I'm looking for some advice on interviewing technical candidates. I touched on this briefly in a question I previously asked: template questions in a technical interview and was informed that FizzBuzz questions are designed to weed out candidates you definitely don't want coming near your code. Moving on from that, I'd like to know what FizzBuzz questions work best? In my own experience, the common one I've seen is "Can you write a method to determine if a number is prime or not?". Personally, I find this a little too easy (writing the most efficient one is another story). Are there better FizzBuzz questions that can be used? What ones would you put to a candidate?
3 Answers
Personally, I wouldn't put any of them to a candidate. I'd sit him down in front of a laptop in a non-threatening setting and have him hack on a project with you to show critical thinking skills and ability to pick up new tools/technologies quickly.
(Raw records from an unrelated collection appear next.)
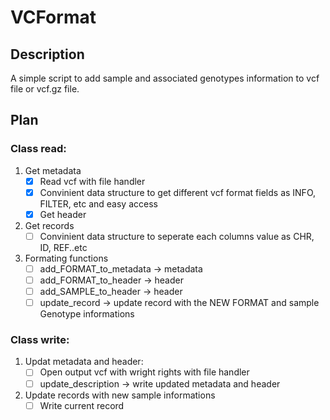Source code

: # VCFormat
## Description
A simple script to add sample and associated genotypes information to vcf file or vcf.gz file.
## Plan
### Class read:
1. Get metadata
   - [X] Read vcf with file handler
   - [X] Convinient data structure to get different vcf format fields as INFO, FILTER, etc and easy access
   - [X] Get header
2. Get records
   - [ ] Convinient data structure to seperate each columns value as CHR, ID, REF..etc
3. Formating functions
   - [ ] add_FORMAT_to_metadata -> metadata
   - [ ] add_FORMAT_to_header -> header
   - [ ] add_SAMPLE_to_header -> header
   - [ ] update_record -> update record with the NEW FORMAT and sample Genotype informations
### Class write:
1. Updat metadata and header:
   - [ ] Open output vcf with wright rights with file handler
   - [ ] update_description -> write updated metadata and header
3. Update records with new sample informations
   - [ ] Write current record
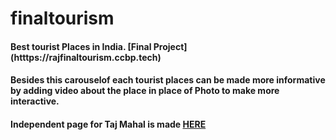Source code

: # finaltourism
 #### Best tourist Places in India. [Final Project] (htttps://rajfinaltourism.ccbp.tech)
 #### Besides this carouselof each tourist places can be made more informative by adding video about the place in place of Photo to make more interactive.
 #### Independent page for Taj Mahal is made [HERE](https://nagarajuyu.ccbp.tech/)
Seriously, they're not children. Logic puzzles rarely do what you hope they do. Asking someone to write an algorithm on the spot is a hard thing to do. At least for me, I like to go mull a problem over coffee and sketch a bit before I sit down and start working on it. A traditional interview setting does not beget easy-flowing thought.
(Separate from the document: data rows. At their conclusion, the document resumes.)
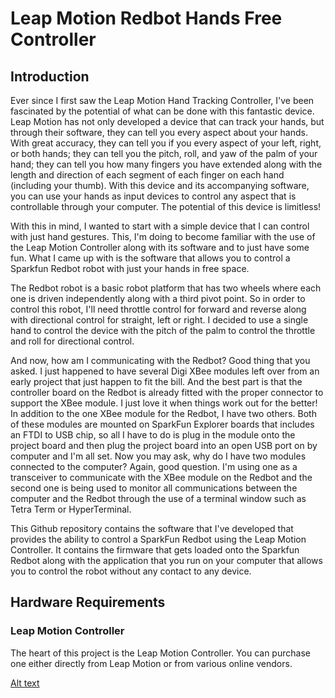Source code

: # Leap Motion Redbot Hands Free Controller

## Introduction

Ever since I first saw the Leap Motion Hand Tracking Controller, I've been fascinated by the potential of what can be done with this fantastic device.  Leap Motion has not only developed a device that can track your hands, but through their software, they can tell you every aspect about your hands.  With great accuracy, they can tell you if you every aspect of your left, right, or both hands; they can tell you the pitch, roll, and yaw of the palm of your hand; they can tell you how many fingers you have extended along with the length and direction of each segment of each finger on each hand (including your thumb).  With this device and its accompanying software, you can use your hands as input devices to control any aspect that is controllable through your computer.  The potential of this device is limitless!

With this in mind, I wanted to start with a simple device that I can control with just hand gestures.  This, I'm doing to become familiar with the use of the Leap Motion Controller along with its software and to just have some fun.  What I came up with is the software that allows you to control a Sparkfun Redbot robot with just your hands in free space.  

The Redbot robot is a basic robot platform that has two wheels where each one is driven independently along with a third pivot point.  So in order to control this robot, I'll need throttle control for forward and reverse along with directional control for straight, left or right.  I decided to use a single hand to control the device with the pitch of the palm to control the throttle and roll for directional control.

And now, how am I communicating with the Redbot?  Good thing that you asked.  I just happened to have several Digi XBee modules left over from an early project that just happen to fit the bill.  And the best part is that the controller board on the Redbot is already fitted with the proper connector to support the XBee module.  I just love it when things work out for the better!  In addition to the one XBee module for the Redbot, I have two others.  Both of these modules are mounted on SparkFun Explorer boards that includes an FTDI to USB chip, so all I have to do is plug in the module onto the project board and then plug the project board into an open USB port on by computer and I'm all set.  Now you may ask, why do I have two modules connected to the computer?  Again, good question.  I'm using one as a transceiver to communicate with the XBee module on the Redbot and the second one is being used to monitor all communications between the computer and the Redbot through the use of a terminal window such as Tetra Term or HyperTerminal.

This Github repository contains the software that I've developed that provides the ability to control a SparkFun Redbot using the Leap Motion Controller.  It contains the firmware that gets loaded onto the Sparkfun Redbot along with the application that you run on your computer that allows you to control the robot without any contact to any device.

## Hardware Requirements

### Leap Motion Controller

The heart of this project is the Leap Motion Controller.  You can purchase one either directly from Leap Motion or from various online vendors. 

[Alt text](./images/leapmotion_controller.jpg?raw=true "Leap Motion Controller")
Hell, take him out for a beer and talk to the guy. The most important thing is to get to know someone when they aren't twitchy and nervous, see what kind of person they are, and evaluate their abilities in a non-threatening way.
If my current employer did this, I probably wouldn't have gotten the job. Right now I develop complex and good-working systems requiring abilities well beyond that asked in an interview, as a bonus I get along really well with everyone in the office. Why? Non-traditional interview policies. All of our candidates come in (after a telephone screen) to hack for a day. Better yet, pay them for a day.
- 507
I would look through this list of 100 questions and tailor it as needed for the specific job requirements of the position. I would suggest trying to hit every area once, especially if you are looking for a well-rounded engineer, but focus on the areas most relevant to the job.
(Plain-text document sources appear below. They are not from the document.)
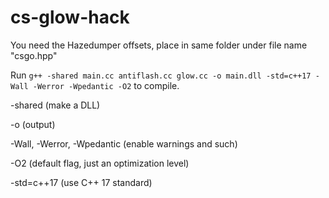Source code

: # cs-glow-hack

You need the Hazedumper offsets, place in same folder under file name "csgo.hpp"

Run `g++ -shared main.cc antiflash.cc glow.cc -o main.dll -std=c++17 -Wall -Werror -Wpedantic -O2` to compile.

-shared (make a DLL)

-o (output)

-Wall, -Werror, -Wpedantic (enable warnings and such)

-O2 (default flag, just an optimization level)

-std=c++17 (use C++ 17 standard)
A few examples of the questions it sounds like you are most interested in. Instead of asking "how", explicitly ask them to write a method or routine, either in pseudocode (my preferred method) or the language that they would be using if they were hired.
- How do you find out if a number is a power of 2? And how do you know if it is an odd number?
- How do you find the middle item in a linked list?
- How would you write a function to reverse a string? And can you do that without a temporary string?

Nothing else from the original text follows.